──────── EXERCISE MATERIAL
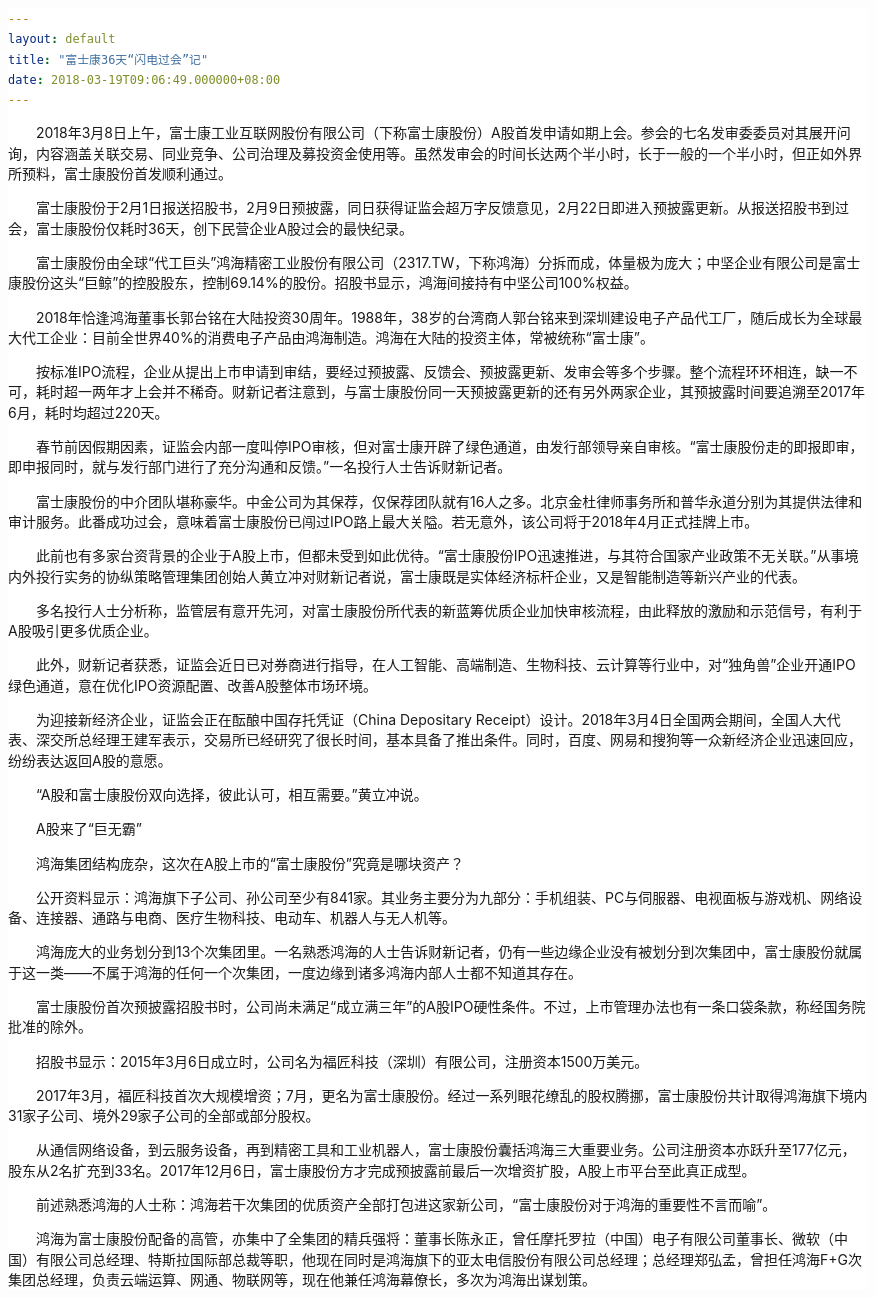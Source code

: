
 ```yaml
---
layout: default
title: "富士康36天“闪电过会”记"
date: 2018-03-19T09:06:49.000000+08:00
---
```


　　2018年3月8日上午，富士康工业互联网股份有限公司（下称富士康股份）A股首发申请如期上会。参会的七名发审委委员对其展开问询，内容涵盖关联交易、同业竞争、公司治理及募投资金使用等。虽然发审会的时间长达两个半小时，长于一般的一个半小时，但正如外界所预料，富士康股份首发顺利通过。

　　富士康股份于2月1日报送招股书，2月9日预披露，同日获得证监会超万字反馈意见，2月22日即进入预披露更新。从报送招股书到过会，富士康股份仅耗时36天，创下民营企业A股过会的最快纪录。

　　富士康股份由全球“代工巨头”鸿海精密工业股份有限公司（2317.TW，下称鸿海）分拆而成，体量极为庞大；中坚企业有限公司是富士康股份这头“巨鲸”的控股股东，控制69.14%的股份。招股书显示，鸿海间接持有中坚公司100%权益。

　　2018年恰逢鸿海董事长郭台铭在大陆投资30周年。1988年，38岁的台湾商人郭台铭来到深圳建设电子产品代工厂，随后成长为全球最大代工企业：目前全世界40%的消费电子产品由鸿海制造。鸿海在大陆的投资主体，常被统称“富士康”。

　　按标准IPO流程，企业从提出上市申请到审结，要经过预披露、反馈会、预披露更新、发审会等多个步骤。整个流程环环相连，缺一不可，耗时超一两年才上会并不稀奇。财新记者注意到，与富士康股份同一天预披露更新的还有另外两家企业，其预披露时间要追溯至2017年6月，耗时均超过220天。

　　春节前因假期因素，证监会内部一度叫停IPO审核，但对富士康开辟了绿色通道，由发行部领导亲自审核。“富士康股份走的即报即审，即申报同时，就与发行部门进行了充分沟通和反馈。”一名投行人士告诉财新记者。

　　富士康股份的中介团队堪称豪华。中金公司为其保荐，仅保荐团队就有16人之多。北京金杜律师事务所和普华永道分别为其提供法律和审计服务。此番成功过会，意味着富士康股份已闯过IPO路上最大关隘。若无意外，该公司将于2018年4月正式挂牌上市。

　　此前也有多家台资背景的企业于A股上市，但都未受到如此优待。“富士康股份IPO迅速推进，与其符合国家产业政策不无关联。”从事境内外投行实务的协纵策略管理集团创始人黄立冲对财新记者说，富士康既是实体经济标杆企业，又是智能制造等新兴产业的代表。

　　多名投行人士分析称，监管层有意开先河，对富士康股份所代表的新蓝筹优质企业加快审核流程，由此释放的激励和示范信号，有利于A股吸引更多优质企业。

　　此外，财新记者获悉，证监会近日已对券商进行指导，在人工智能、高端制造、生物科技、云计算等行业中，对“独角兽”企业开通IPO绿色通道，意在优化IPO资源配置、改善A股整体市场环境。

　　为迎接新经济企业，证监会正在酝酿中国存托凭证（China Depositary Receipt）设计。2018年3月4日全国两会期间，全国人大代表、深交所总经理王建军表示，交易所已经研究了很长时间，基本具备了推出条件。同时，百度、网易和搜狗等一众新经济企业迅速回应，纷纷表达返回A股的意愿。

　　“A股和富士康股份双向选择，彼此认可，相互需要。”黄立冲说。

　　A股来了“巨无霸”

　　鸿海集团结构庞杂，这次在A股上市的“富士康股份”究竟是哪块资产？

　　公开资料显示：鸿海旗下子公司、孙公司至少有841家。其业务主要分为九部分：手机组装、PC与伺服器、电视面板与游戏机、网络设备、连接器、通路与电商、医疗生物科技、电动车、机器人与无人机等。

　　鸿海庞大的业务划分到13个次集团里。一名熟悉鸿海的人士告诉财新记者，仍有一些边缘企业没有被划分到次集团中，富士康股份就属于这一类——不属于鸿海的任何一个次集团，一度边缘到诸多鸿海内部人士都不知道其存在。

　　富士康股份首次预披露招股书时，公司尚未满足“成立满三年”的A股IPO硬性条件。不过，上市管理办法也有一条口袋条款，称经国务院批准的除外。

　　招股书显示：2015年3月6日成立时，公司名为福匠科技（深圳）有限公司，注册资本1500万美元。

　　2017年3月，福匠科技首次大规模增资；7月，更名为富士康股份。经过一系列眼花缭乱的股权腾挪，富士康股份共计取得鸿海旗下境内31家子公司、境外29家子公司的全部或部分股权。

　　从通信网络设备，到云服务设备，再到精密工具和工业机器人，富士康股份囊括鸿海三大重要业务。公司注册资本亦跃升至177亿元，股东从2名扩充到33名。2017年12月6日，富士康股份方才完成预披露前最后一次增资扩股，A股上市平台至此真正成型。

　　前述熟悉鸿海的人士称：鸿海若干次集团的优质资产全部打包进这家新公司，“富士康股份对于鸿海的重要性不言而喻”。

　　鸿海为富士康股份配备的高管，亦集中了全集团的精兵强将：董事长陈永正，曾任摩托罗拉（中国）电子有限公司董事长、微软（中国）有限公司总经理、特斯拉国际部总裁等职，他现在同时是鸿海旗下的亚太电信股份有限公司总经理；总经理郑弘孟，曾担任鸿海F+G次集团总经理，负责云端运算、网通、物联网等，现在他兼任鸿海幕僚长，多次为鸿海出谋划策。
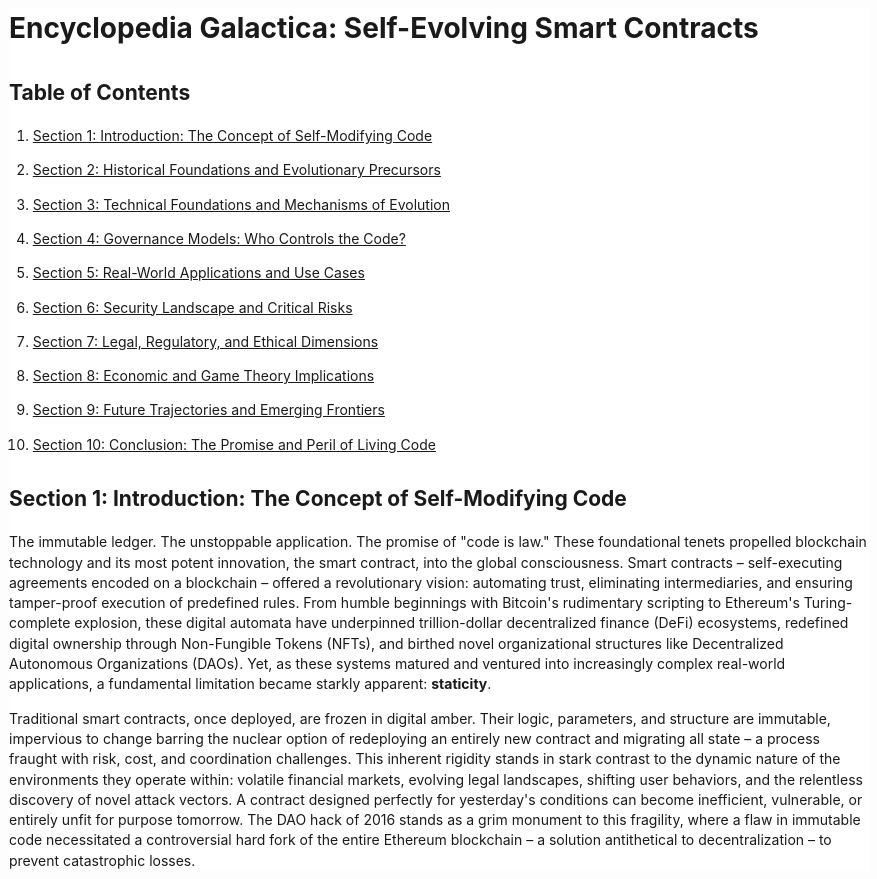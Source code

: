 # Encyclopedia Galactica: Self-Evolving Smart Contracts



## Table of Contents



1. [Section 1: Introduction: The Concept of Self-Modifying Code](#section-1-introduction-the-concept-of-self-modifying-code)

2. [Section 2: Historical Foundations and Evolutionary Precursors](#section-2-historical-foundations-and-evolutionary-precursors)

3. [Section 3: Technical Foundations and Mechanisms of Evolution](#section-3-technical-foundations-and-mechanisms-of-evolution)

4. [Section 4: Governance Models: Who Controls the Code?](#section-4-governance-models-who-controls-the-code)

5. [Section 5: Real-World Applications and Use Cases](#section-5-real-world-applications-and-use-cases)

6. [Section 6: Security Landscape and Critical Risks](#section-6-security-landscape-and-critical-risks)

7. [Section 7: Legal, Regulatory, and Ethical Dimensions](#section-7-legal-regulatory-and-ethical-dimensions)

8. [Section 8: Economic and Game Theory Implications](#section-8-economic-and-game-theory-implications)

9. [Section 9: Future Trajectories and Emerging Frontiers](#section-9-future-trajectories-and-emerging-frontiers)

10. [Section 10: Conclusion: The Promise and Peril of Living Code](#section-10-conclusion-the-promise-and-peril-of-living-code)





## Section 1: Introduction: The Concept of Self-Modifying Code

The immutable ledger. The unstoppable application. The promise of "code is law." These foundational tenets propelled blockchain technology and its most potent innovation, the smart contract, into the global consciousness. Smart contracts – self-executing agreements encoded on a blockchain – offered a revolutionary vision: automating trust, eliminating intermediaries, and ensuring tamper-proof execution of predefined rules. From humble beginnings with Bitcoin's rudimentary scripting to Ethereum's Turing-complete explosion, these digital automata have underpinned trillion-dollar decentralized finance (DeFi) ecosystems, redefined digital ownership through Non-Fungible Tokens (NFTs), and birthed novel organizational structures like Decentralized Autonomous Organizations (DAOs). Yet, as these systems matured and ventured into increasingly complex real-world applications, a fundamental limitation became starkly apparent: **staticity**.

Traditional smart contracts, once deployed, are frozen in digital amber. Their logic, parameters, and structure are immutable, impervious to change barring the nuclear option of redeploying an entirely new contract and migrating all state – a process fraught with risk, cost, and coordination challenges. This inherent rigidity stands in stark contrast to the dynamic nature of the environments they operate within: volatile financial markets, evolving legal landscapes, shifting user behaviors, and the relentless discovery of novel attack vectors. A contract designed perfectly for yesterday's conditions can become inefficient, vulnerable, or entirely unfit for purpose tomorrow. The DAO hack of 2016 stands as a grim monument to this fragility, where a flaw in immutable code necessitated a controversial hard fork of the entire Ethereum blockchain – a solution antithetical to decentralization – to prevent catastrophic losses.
────────────────
──────── EXERCISE MATERIAL
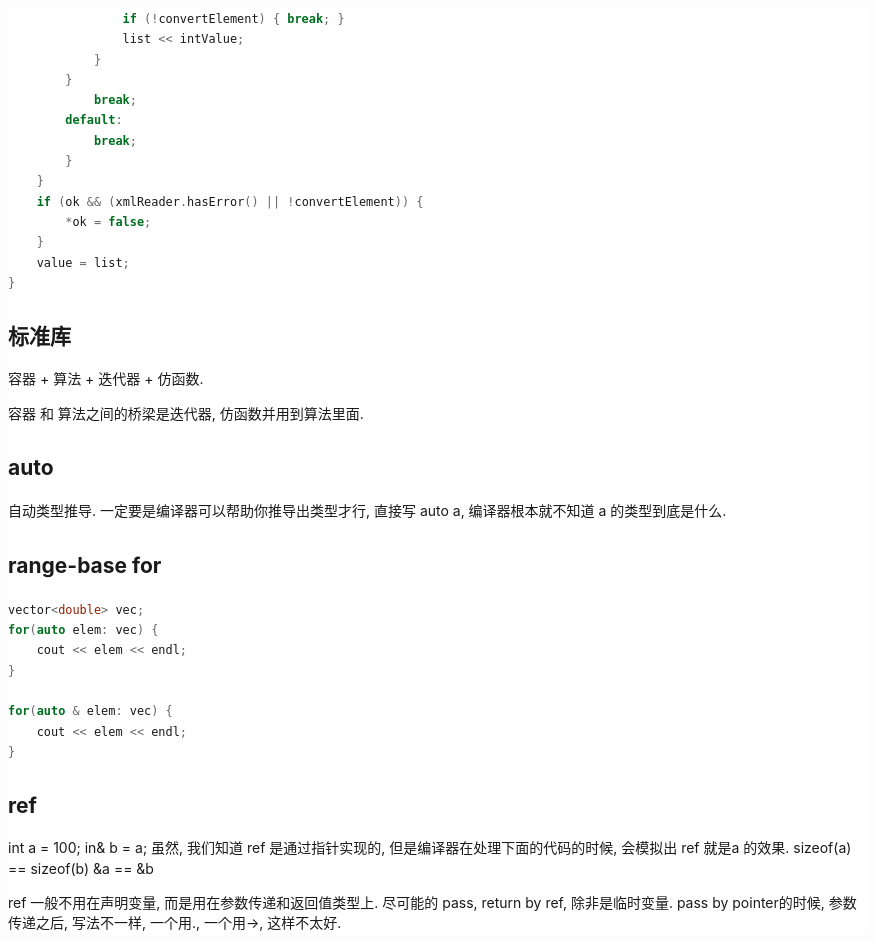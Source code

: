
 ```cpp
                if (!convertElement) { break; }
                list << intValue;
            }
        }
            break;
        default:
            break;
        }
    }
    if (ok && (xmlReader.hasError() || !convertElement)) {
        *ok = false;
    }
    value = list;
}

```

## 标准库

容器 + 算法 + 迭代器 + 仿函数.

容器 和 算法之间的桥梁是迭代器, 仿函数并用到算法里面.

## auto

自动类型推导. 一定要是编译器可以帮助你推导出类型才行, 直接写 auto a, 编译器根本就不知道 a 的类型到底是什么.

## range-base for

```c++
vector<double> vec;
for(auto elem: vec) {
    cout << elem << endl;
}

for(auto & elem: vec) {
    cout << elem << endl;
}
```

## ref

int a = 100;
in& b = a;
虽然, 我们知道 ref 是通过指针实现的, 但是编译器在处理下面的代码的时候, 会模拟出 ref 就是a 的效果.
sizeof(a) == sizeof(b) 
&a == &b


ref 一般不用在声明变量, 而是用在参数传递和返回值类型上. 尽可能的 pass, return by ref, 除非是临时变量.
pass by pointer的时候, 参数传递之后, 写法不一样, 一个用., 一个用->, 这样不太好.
────────────────
• REQUIREMENT:
If a line in the entries above contains "Foundations", report it.

• EXERCISE SOLUTION:
2. [Section 2: Historical Foundations and Evolutionary Precursors](#section-2-historical-foundations-and-evolutionary-precursors)
3. [Section 3: Technical Foundations and Mechanisms of Evolution](#section-3-technical-foundations-and-mechanisms-of-evolution)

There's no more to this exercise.